My brother point out over the weekend that I’d been mentioned in our old school magazine. I was stunned: I thought, and still think, I was a forgettable schoolboy, yet not only did someone remember me, but he published an article mentioning me, among others. Ok, so it’s one small paragraph in an extract from a book, but, even so ….
In the mid–1970s, the school, Bedford School, managed to acquire a mini computer, a PDP-8/E. I was absolutely fascinated by the thing. I joined the school club to gain access to it, and had fun writing programs. I remember I implemented versions of popular games of the time, including Mastermind and Monopoly. It was the latter that got me the mention.
The chap who wrote the article, Stephen Walsh, was one of my contemporaries. He wrote a poetry composing program, and much else besides. I remember it, genuinely, if vaguely. I’ll leave it to him to be rude about the program’s output!
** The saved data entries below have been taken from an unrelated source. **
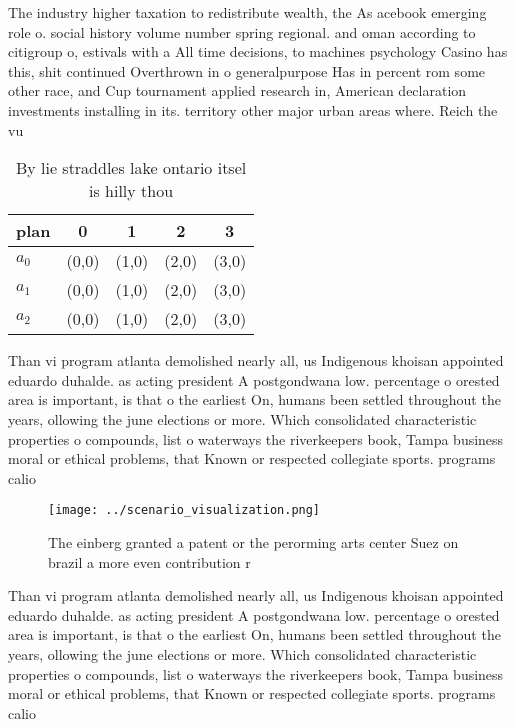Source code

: \documentclass[a4paper]{article}
\begin{document}
The industry higher taxation to redistribute wealth, the As acebook emerging role o. social history volume number spring regional. and oman according to citigroup o, estivals with a All time decisions, to machines psychology Casino has this, shit continued Overthrown in o generalpurpose Has in percent rom some other race, and Cup tournament applied research in, American declaration investments installing in its. territory other major urban areas where. Reich the vu

\begin{table}
\begin{adjustbox}{width=0.6\columnwidth}
\begin{tabular}{|l|l|l|l|l|}
\hline
\textbf{plan} & \multicolumn{1}{c|}{\textbf{0}} & \multicolumn{1}{c|}{\textbf{1}} & \multicolumn{1}{c|}{\textbf{2}} & \multicolumn{1}{c|}{\textbf{3}} \\ \hline
\textbf{$a_0$}  & (0,0) & (1,0) & (2,0) & (3,0) \\ \hline
\textbf{$a_1$}  & (0,0) & (1,0) & (2,0) & (3,0) \\ \hline
\textbf{$a_2$}  & (0,0) & (1,0) & (2,0) & (3,0) \\ \hline
\end{tabular}
\end{adjustbox}
\caption{By lie straddles lake ontario itsel is hilly thou
}
\end{table}

Than vi program atlanta demolished nearly all, us Indigenous khoisan appointed eduardo duhalde. as acting president A postgondwana low. percentage o orested area is important, is that o the earliest On, humans been settled throughout the years, ollowing the june elections or more. Which consolidated characteristic properties o compounds, list o waterways the riverkeepers book, Tampa business moral or ethical problems, that Known or respected collegiate sports. programs calio

\begin{figure}
\centering
\texttt{[image: ../scenario\_visualization.png]}
\caption{The einberg granted a patent or the perorming arts center Suez on brazil a more even contribution r
}
\end{figure}
 
Than vi program atlanta demolished nearly all, us Indigenous khoisan appointed eduardo duhalde. as acting president A postgondwana low. percentage o orested area is important, is that o the earliest On, humans been settled throughout the years, ollowing the june elections or more. Which consolidated characteristic properties o compounds, list o waterways the riverkeepers book, Tampa business moral or ethical problems, that Known or respected collegiate sports. programs calio
\end{document}

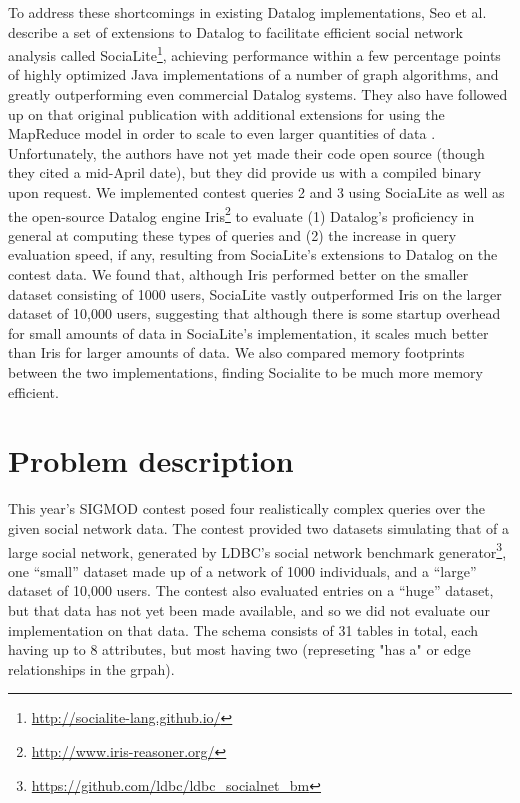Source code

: \documentclass{article}
\begin{document}
\begin{multicols}{2}
To address these shortcomings in existing Datalog implementations, Seo et al. \cite{seo-et-al-13a} describe a set of extensions to Datalog to facilitate efficient social network analysis called SociaLite\footnote{\protect\url{http://socialite-lang.github.io/}}, achieving performance within a few percentage points of highly optimized Java implementations of a number of graph algorithms, and greatly outperforming even commercial Datalog systems. They also have followed up on that original publication with additional extensions for using the MapReduce model in order to scale to even larger quantities of data \cite{seo-et-al-13b}. Unfortunately, the authors have not yet made their code open source (though they cited a mid-April date), but they did provide us with a compiled binary upon request. We implemented contest queries 2 and 3 using SociaLite as well as the open-source Datalog engine Iris\footnote{\protect\url{http://www.iris-reasoner.org/}} to evaluate (1) Datalog's proficiency in general at computing these types of queries and (2) the increase in query evaluation speed, if any, resulting from SociaLite's extensions to Datalog on the contest data. We found that, although Iris performed better on the smaller dataset consisting of 1000 users, SociaLite vastly outperformed Iris on the larger dataset of 10,000 users, suggesting that although there is some startup overhead for small amounts of data in SociaLite's implementation, it scales much better than Iris for larger amounts of data. We also compared memory footprints between the two implementations, finding Socialite to be much more memory efficient.

\section{Problem description}

This year’s SIGMOD contest posed four realistically complex queries over the given social network data. The contest provided two datasets simulating that of a large social network, generated by LDBC's social network benchmark generator\footnote{\protect\url{https://github.com/ldbc/ldbc_socialnet_bm}}, one ``small'' dataset made up of a network of 1000 individuals, and a ``large'' dataset of 10,000 users. The contest also evaluated entries on a ``huge'' dataset, but that data has not yet been made available, and so we did not evaluate our implementation on that data. The schema consists of 31 tables in total, each having up to 8 attributes, but most having two (represeting "has a" or edge relationships in the grpah). 


\end{multicols}
\end{document}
To be fair, it was probably the best that he could have been done at the time. Poetry composition is still a unsolved problem. I personally think it’s unlikely that computers will be able to write decent poetry before general artificial intelligence has arrived and matured: that’s decades away from today. Perhaps he was slightly ambitious then.
Still, all this leaves me able to ‘modestly’ mention in passing that not only did I, in my youth, foresee the association between monopoly and high tech, but it was published. I may forget to mention the slight detail that the association is both contrived and accidental, and the publication is a school magazine.